[Stored items]
▽

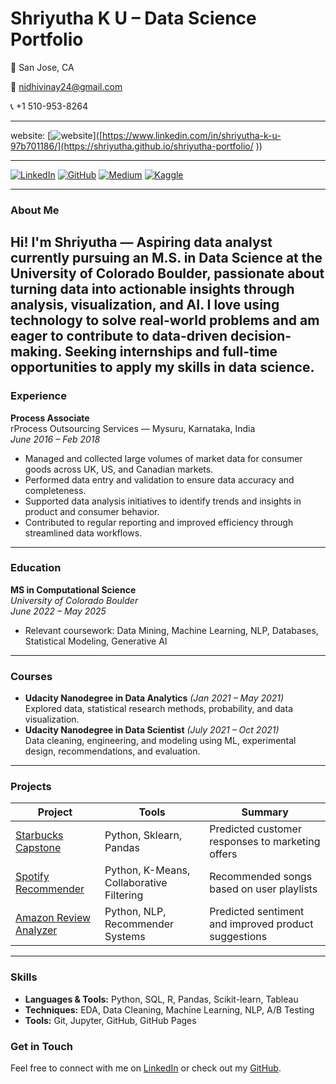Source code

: 

# Shriyutha K U – Data Science Portfolio

📍 San Jose, CA  

📧 nidhivinay24@gmail.com 

📞 +1 510-953-8264  

---
website: [![website](https://img.shields.io/badge/website-red?logo=website&logoColor=white)]([https://www.linkedin.com/in/shriyutha-k-u-97b701186/](https://shriyutha.github.io/shriyutha-portfolio/
))

---
[![LinkedIn](https://img.shields.io/badge/LinkedIn-blue?logo=linkedin&logoColor=white)](https://www.linkedin.com/in/shriyutha-k-u-97b701186/)
[![GitHub](https://img.shields.io/badge/GitHub-black?logo=github&logoColor=white)](https://github.com/shriyutha)
[![Medium](https://img.shields.io/badge/medium-green?logo=medium&logoColor=white)](https://medium.com/me/stories/public)
[![Kaggle](https://img.shields.io/badge/kaggle-pink?logo=kaggle&logoColor=white)](https://www.kaggle.com/work)

---

###  About Me

Hi! I'm Shriyutha — Aspiring data analyst currently pursuing an M.S. in Data Science at the University of Colorado Boulder, passionate about turning data into actionable insights through analysis, visualization, and AI. I love using technology to solve real-world problems and am eager to contribute to data-driven decision-making. Seeking internships and full-time opportunities to apply my skills in data science.
---


###  Experience

**Process Associate**  
rProcess Outsourcing Services — Mysuru, Karnataka, India  
_June 2016 – Feb 2018_
- Managed and collected large volumes of market data for consumer goods across UK, US, and Canadian markets.
- Performed data entry and validation to ensure data accuracy and completeness.
- Supported data analysis initiatives to identify trends and insights in product and consumer behavior.
- Contributed to regular reporting and improved efficiency through streamlined data workflows.

---

### Education

**MS in Computational Science**  
_University of Colorado Boulder_  
_June 2022 – May 2025_
- Relevant coursework: Data Mining, Machine Learning, NLP, Databases, Statistical Modeling, Generative AI

---

###  Courses

- **Udacity Nanodegree in Data Analytics** _(Jan 2021 – May 2021)_  
  Explored data, statistical research methods, probability, and data visualization.
- **Udacity Nanodegree in Data Scientist** _(July 2021 – Oct 2021)_  
  Data cleaning, engineering, and modeling using ML, experimental design, recommendations, and evaluation.

---

###  Projects

| Project | Tools | Summary |
|--------|-------|---------|
| [Starbucks Capstone](./projects/starbucks.md) | Python, Sklearn, Pandas | Predicted customer responses to marketing offers |
| [Spotify Recommender](./projects/spotify.md) | Python, K-Means, Collaborative Filtering | Recommended songs based on user playlists |
| [Amazon Review Analyzer](./projects/amazon.md) | Python, NLP, Recommender Systems | Predicted sentiment and improved product suggestions |

---

###  Skills

- **Languages & Tools:** Python, SQL, R, Pandas, Scikit-learn, Tableau  
- **Techniques:** EDA, Data Cleaning, Machine Learning, NLP, A/B Testing  
- **Tools:** Git, Jupyter, GitHub, GitHub Pages

###  Get in Touch

Feel free to connect with me on [LinkedIn](https://www.linkedin.com/in/shriyutha-k-u-97b701186/) or check out my [GitHub](https://github.com/shriyutha).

△

_EXERCISE:_
Would you transcribe all of the entries above exactly, minus the images?

_REPLY:_
Source code

: 

# Shriyutha K U – Data Science Portfolio

📍 San Jose, CA  

📧 nidhivinay24@gmail.com 

📞 +1 510-953-8264  

---
website: [![website](https://img.shields.io/badge/website-red?logo=website&logoColor=white)]([https://www.linkedin.com/in/shriyutha-k-u-97b701186/](https://shriyutha.github.io/shriyutha-portfolio/
))

---
[![LinkedIn](https://img.shields.io/badge/LinkedIn-blue?logo=linkedin&logoColor=white)](https://www.linkedin.com/in/shriyutha-k-u-97b701186/)
[![GitHub](https://img.shields.io/badge/GitHub-black?logo=github&logoColor=white)](https://github.com/shriyutha)
[![Medium](https://img.shields.io/badge/medium-green?logo=medium&logoColor=white)](https://medium.com/me/stories/public)
[![Kaggle](https://img.shields.io/badge/kaggle-pink?logo=kaggle&logoColor=white)](https://www.kaggle.com/work)

---

###  About Me

Hi! I'm Shriyutha — Aspiring data analyst currently pursuing an M.S. in Data Science at the University of Colorado Boulder, passionate about turning data into actionable insights through analysis, visualization, and AI. I love using technology to solve real-world problems and am eager to contribute to data-driven decision-making. Seeking internships and full-time opportunities to apply my skills in data science.
---


###  Experience

**Process Associate**  
rProcess Outsourcing Services — Mysuru, Karnataka, India  
_June 2016 – Feb 2018_
- Managed and collected large volumes of market data for consumer goods across UK, US, and Canadian markets.
- Performed data entry and validation to ensure data accuracy and completeness.
- Supported data analysis initiatives to identify trends and insights in product and consumer behavior.
- Contributed to regular reporting and improved efficiency through streamlined data workflows.

---

### Education

**MS in Computational Science**  
_University of Colorado Boulder_  
_June 2022 – May 2025_
- Relevant coursework: Data Mining, Machine Learning, NLP, Databases, Statistical Modeling, Generative AI

---

###  Courses

- **Udacity Nanodegree in Data Analytics** _(Jan 2021 – May 2021)_  
  Explored data, statistical research methods, probability, and data visualization.
- **Udacity Nanodegree in Data Scientist** _(July 2021 – Oct 2021)_  
  Data cleaning, engineering, and modeling using ML, experimental design, recommendations, and evaluation.

---

###  Projects

| Project | Tools | Summary |
|--------|-------|---------|
| [Starbucks Capstone](./projects/starbucks.md) | Python, Sklearn, Pandas | Predicted customer responses to marketing offers |
| [Spotify Recommender](./projects/spotify.md) | Python, K-Means, Collaborative Filtering | Recommended songs based on user playlists |
| [Amazon Review Analyzer](./projects/amazon.md) | Python, NLP, Recommender Systems | Predicted sentiment and improved product suggestions |

---

###  Skills

- **Languages & Tools:** Python, SQL, R, Pandas, Scikit-learn, Tableau  
- **Techniques:** EDA, Data Cleaning, Machine Learning, NLP, A/B Testing  
- **Tools:** Git, Jupyter, GitHub, GitHub Pages

###  Get in Touch

Feel free to connect with me on [LinkedIn](https://www.linkedin.com/in/shriyutha-k-u-97b701186/) or check out my [GitHub](https://github.com/shriyutha).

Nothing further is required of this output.